Nous en savons davantage aujourd'hui sur le travail qui nous attend. Nous servons le public et témoignons des problèmes que rencontrent les personnes que nous servons. Nous savons ce qu'il faut pour fournir de bons services qui répondent aux besoins. Nous devons réagir quand ces services n'atteignent pas des objectifs acceptables.

Nous savons que les libéraux se sont fixé des objectifs d'économie ambitieux pour réduire la dette. Ils ne sont pas disposés à trouver de nouvelles sources de revenus pour le faire. Nous savons qu'ils chercheront à y parvenir au moyen de coupures de toutes sortes. Vu qu'il ne reste pas beaucoup de gras à rogner, ils se tourneront vers la privatisation. La privatisation est un échec retentissant. Nous savons que le SEFPO doit continuer d'éduquer le public sur la privatisation et en documenter les échecs, tant passés que présents.

Le 13 juin dernier, la première ministre Wynne a été claire dans sa déclaration aux médias. Elle va bientôt nommer un nouveau Cabinet et convoquera l'assemblée législative le 2 juillet. Elle a dit qu'elle présenterait le budget même qui a déclenché les élections et exercera des pressions pour le faire approuver rapidement. Elle a dit que ce budget permettrait de créer des emplois et un régime de retraite, d'investir dans l'éducation et dans les communautés et de commencer à réduire la dette. Son gouvernement veut équilibrer le budget d'ici à l'exercice 2017-2018. Elle a admis que la tâche sera ardue. Et j'en conviens.

Le plus difficile, c'est de trouver la façon de faire toutes ces choses en même temps. Il est difficile d'économiser et de dépenser sans emprunter. Et c'est là que les membres du SEFPO et les services publics se sentiront menacés. Pour atteindre cette cible, Wynne se tournera vers la vente d'actifs, les partenariats publics-privés, le recyclage des actifs et tous ces autres programmes qui se font passer aujourd'hui pour de la privatisation

Cette menace pèse sur toutes les divisions du SEFPO, en allant de la LCBO au plus petit organisme communautaire ou à but non lucratif. Les groupes d'entreprises veulent tirer profit de l'octroi de licences, de la collecte de sang, des services à l'enfance, de l'éducation, des ventes d'alcool, des services d'inspection, des soins de santé, de la santé mentale et de nombreux autres services. Le gouvernement pense peut-être qu'il est bon de louer ou vendre les services publics existants au secteur privé à prix fixe, puis de le laisser fournir ces services avec une marge de profit.
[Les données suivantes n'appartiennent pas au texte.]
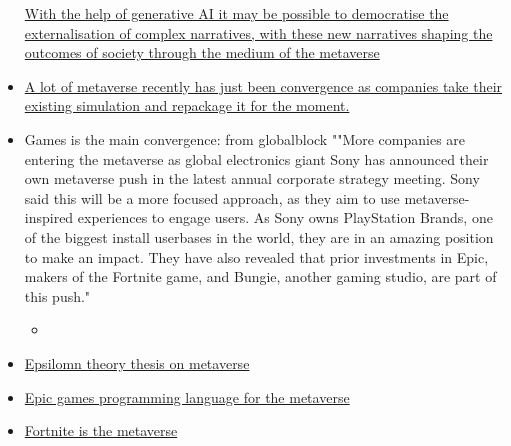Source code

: \begin{itemize}
  \href{https://www.epsilontheory.com/narrative-and-metaverse-pt-3-the-luther-protocol/\#.YjyHbnLIE5k.twitter}{With
  the help of generative AI it may be possible to democratise the
  externalisation of complex narratives, with these new narratives
  shaping the outcomes of society through the medium of the metaverse}
\item
  \href{https://thedriven.io/2022/05/23/nissan-and-mitsubishi-unveil-electric-mini-vehicles-and-test-drives-in-metaverse/}{A
  lot of metaverse recently has just been convergence as companies take
  their existing simulation and repackage it for the moment.}
\item
  Games is the main convergence: from globalblock ""More companies are
  entering the metaverse as global electronics giant Sony has announced
  their own metaverse push in the latest annual corporate strategy
  meeting. Sony said this will be a more focused approach, as they aim
  to use metaverse-inspired experiences to engage users. As Sony owns
  PlayStation Brands, one of the biggest install userbases in the world,
  they are in an amazing position to make an impact. They have also
  revealed that prior investments in Epic, makers of the Fortnite game,
  and Bungie, another gaming studio, are part of this push."

  \begin{itemize}
   
  \item
  \end{itemize}
\item
  \href{https://www.epsilontheory.com/narrative-and-metaverse-pt-3-the-luther-protocol/\#.YjyHbnLIE5k.twitter}{Epsilomn
  theory thesis on metaverse}
\item
  \href{https://www.geekmetaverse.com/epic-games-launches-verse-the-metaverse-programming-language/}{Epic
  games programming language for the metaverse}
\item
  \href{https://www.ign.com/articles/how-fortnite-is-the-antidote-to-metaverse-skepticism}{Fortnite
  is the metaverse}

  \begin{itemize}
   

\end{itemize}
\end{itemize}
Ce profit « voyagera » ensuite dans le secteur privé pendant longtemps.

De toutes les provinces, l'Ontario est déjà aujourd'hui celle qui compte le moins de fonctionnaires (par millier d'habitants). Nous payons moins pour ces services (par habitant) que dans n'importe quelle autre province. Avec ça, les profits viendront de l'augmentation des coûts prise en charge par les usagers des services; des coupures dans les services; ou de la rémunération moindre du personnel responsable de fournir les services. Les 100 premières journées d'un nouveau gouvernement sont critiques.

Alors que nous devrions tous prendre le temps de recharger nos batteries cet été, le SEFPO continuera de faire pression pour apporter des améliorations au budget des libéraux, établir des mesures d'évaluation des nouvelles politiques et actions du gouvernement et signaler les abus, la corruption et les inefficacités au public. Les membres du SEFPO ont leur travail à cœur.
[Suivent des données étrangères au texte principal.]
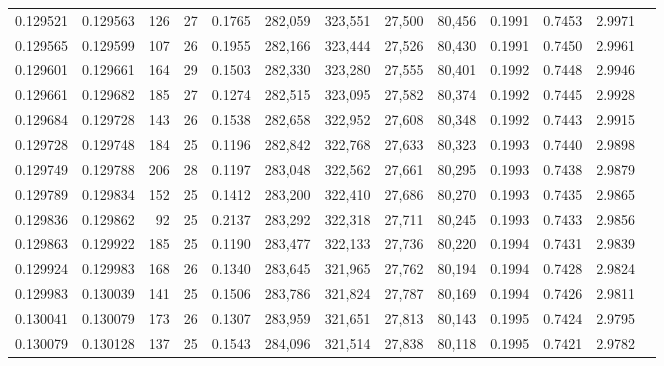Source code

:\begin{tabular}{rrrrrrrrrrrrr}
0.129521 & 0.129563 & 126 &  27 &                                     0.1765 & 282,059 & 323,551 &  27,500 &  80,456 & 0.1991 & 0.7453 & 2.9971 \\
0.129565 & 0.129599 & 107 &  26 &                                     0.1955 & 282,166 & 323,444 &  27,526 &  80,430 & 0.1991 & 0.7450 & 2.9961 \\
0.129601 & 0.129661 & 164 &  29 &                                     0.1503 & 282,330 & 323,280 &  27,555 &  80,401 & 0.1992 & 0.7448 & 2.9946 \\
0.129661 & 0.129682 & 185 &  27 &                                     0.1274 & 282,515 & 323,095 &  27,582 &  80,374 & 0.1992 & 0.7445 & 2.9928 \\
0.129684 & 0.129728 & 143 &  26 &                                     0.1538 & 282,658 & 322,952 &  27,608 &  80,348 & 0.1992 & 0.7443 & 2.9915 \\
0.129728 & 0.129748 & 184 &  25 &                                     0.1196 & 282,842 & 322,768 &  27,633 &  80,323 & 0.1993 & 0.7440 & 2.9898 \\
0.129749 & 0.129788 & 206 &  28 &                                     0.1197 & 283,048 & 322,562 &  27,661 &  80,295 & 0.1993 & 0.7438 & 2.9879 \\
0.129789 & 0.129834 & 152 &  25 &                                     0.1412 & 283,200 & 322,410 &  27,686 &  80,270 & 0.1993 & 0.7435 & 2.9865 \\
0.129836 & 0.129862 &  92 &  25 &                                     0.2137 & 283,292 & 322,318 &  27,711 &  80,245 & 0.1993 & 0.7433 & 2.9856 \\
0.129863 & 0.129922 & 185 &  25 &                                     0.1190 & 283,477 & 322,133 &  27,736 &  80,220 & 0.1994 & 0.7431 & 2.9839 \\
0.129924 & 0.129983 & 168 &  26 &                                     0.1340 & 283,645 & 321,965 &  27,762 &  80,194 & 0.1994 & 0.7428 & 2.9824 \\
0.129983 & 0.130039 & 141 &  25 &                                     0.1506 & 283,786 & 321,824 &  27,787 &  80,169 & 0.1994 & 0.7426 & 2.9811 \\
0.130041 & 0.130079 & 173 &  26 &                                     0.1307 & 283,959 & 321,651 &  27,813 &  80,143 & 0.1995 & 0.7424 & 2.9795 \\
0.130079 & 0.130128 & 137 &  25 &                                     0.1543 & 284,096 & 321,514 &  27,838 &  80,118 & 0.1995 & 0.7421 & 2.9782 \\

\end{tabular}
Ce n'est pas facile d'être politicien(ne), de toujours dépendre des élections et de la volonté du public. Mais ce n'est pas facile non plus d'être fonctionnaire, confronté à des situations difficiles, des conditions rigoureuses et la pression constante de faire plus avec moins.

Les membres d'un SEFPO fort et uni continueront d'exercer leur rôle de fournisseurs de services, défenseurs des intérêts et dénonciateurs d'abus. Nous travaillerons dur pour le peuple de l'Ontario. Nous protégerons les services que nous fournissons. Les services publics ne devraient pas être fournis à des fins lucratives. Dans une démocratie, un syndicat actif et un public avisé peuvent forcer le changement, même avec un gouvernement majoritaire.